#### Data shown:
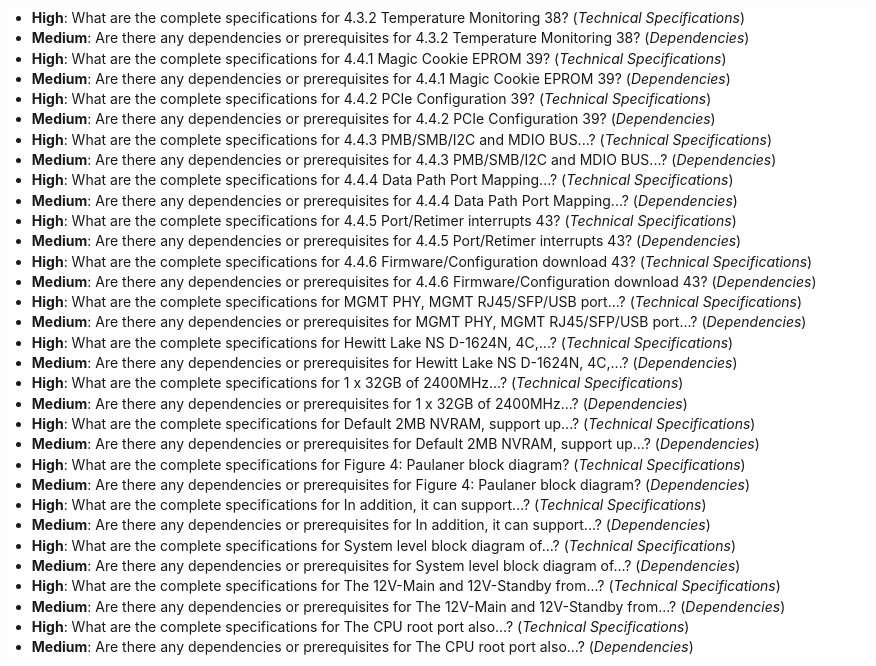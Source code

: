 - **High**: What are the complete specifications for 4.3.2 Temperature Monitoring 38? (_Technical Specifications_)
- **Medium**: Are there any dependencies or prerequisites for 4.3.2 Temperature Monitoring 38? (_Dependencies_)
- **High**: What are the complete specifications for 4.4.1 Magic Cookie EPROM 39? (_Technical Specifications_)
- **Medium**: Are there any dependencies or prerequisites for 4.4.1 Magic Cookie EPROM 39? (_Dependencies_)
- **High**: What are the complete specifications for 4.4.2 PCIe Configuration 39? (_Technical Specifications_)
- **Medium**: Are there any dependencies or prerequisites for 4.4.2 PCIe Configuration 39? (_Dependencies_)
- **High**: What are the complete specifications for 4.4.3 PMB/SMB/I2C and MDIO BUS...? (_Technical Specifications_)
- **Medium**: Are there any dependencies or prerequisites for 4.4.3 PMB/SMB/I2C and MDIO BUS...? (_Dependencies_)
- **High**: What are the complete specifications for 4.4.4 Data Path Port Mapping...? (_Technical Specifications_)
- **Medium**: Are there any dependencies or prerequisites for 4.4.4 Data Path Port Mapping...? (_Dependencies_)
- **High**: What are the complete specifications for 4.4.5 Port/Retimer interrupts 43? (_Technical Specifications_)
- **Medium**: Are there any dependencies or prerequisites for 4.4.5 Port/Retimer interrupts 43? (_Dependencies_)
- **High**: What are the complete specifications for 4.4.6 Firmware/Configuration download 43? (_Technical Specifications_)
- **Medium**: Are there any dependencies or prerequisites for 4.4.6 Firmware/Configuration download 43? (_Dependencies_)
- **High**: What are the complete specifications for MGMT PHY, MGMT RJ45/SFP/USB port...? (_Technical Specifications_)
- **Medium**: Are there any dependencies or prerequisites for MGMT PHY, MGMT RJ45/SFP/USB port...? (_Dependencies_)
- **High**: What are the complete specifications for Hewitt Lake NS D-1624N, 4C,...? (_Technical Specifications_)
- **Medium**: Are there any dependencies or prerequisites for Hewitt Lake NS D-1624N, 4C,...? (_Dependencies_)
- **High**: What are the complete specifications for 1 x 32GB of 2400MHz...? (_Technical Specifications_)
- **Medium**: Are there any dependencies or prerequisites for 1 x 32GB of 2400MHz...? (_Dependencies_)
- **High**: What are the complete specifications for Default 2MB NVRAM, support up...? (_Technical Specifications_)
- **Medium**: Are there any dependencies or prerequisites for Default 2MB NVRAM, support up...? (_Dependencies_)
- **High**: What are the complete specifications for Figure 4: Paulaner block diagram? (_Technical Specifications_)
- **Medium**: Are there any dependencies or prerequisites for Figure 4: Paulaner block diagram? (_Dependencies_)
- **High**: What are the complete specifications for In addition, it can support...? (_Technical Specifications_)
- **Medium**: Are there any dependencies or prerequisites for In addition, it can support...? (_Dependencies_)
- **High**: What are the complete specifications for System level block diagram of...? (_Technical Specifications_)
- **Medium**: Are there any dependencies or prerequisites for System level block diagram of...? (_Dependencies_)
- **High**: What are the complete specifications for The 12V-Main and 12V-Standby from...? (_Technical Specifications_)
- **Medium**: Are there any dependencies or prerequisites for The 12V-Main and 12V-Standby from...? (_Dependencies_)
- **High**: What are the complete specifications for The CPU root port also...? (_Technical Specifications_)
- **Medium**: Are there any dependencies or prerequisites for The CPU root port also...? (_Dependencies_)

---

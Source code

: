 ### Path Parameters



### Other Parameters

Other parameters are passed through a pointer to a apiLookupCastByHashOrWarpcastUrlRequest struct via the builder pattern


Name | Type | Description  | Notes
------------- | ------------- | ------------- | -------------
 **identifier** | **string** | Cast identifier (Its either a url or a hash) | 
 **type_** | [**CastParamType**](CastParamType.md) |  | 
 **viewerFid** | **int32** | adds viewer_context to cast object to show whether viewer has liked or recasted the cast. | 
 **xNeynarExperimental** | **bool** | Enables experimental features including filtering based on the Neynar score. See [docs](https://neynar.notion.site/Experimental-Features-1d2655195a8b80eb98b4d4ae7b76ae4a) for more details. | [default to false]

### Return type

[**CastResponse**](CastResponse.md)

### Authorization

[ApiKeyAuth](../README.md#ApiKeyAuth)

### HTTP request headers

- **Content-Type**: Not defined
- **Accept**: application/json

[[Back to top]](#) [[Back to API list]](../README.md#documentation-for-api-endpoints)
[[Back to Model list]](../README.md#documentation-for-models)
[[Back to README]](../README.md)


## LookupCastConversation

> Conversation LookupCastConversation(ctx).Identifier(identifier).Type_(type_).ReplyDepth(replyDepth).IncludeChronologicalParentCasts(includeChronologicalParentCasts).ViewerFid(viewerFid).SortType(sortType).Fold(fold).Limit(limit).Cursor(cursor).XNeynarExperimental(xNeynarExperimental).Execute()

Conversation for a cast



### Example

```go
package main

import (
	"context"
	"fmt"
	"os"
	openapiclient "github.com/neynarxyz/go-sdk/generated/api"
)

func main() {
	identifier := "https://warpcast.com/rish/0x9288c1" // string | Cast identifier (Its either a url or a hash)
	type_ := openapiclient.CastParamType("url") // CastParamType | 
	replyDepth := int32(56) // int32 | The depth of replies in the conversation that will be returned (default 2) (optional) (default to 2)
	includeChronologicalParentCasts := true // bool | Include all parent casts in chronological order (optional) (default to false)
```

...

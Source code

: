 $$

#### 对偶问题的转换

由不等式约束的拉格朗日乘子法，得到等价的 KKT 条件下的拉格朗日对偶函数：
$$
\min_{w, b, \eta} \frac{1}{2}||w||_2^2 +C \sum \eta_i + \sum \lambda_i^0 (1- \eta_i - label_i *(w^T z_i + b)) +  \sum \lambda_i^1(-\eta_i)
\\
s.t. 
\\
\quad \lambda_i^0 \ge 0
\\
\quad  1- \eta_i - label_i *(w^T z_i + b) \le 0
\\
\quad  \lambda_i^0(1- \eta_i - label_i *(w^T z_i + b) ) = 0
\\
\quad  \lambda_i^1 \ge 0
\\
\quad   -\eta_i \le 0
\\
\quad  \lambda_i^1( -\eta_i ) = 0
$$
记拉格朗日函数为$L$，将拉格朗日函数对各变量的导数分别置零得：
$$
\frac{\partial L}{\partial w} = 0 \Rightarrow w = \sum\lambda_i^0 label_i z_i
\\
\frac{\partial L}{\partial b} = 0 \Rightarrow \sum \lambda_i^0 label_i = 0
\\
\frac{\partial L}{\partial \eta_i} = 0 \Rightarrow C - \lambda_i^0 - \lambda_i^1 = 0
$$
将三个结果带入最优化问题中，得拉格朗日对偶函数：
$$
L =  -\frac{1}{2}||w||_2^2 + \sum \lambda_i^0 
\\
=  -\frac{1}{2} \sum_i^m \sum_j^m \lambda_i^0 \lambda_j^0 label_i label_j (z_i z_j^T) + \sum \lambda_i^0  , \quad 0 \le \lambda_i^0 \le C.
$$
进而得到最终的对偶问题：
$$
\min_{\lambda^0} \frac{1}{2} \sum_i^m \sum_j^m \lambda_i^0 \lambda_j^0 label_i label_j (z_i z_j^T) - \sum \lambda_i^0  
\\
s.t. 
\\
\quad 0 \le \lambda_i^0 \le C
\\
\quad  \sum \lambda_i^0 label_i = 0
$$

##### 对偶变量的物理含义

#### The task:
When the line with "- **High**: What are the complete specifications for MGMT" is reached in the data above, start copying there, and copy each line exactly until the line with "D-1624N, 4C,...? (_Dependencies_)" has been copied; copy nothing else.

#### Response below:
- **High**: What are the complete specifications for MGMT PHY, MGMT RJ45/SFP/USB port...? (_Technical Specifications_)
- **Medium**: Are there any dependencies or prerequisites for MGMT PHY, MGMT RJ45/SFP/USB port...? (_Dependencies_)
- **High**: What are the complete specifications for Hewitt Lake NS D-1624N, 4C,...? (_Technical Specifications_)
- **Medium**: Are there any dependencies or prerequisites for Hewitt Lake NS D-1624N, 4C,...? (_Dependencies_)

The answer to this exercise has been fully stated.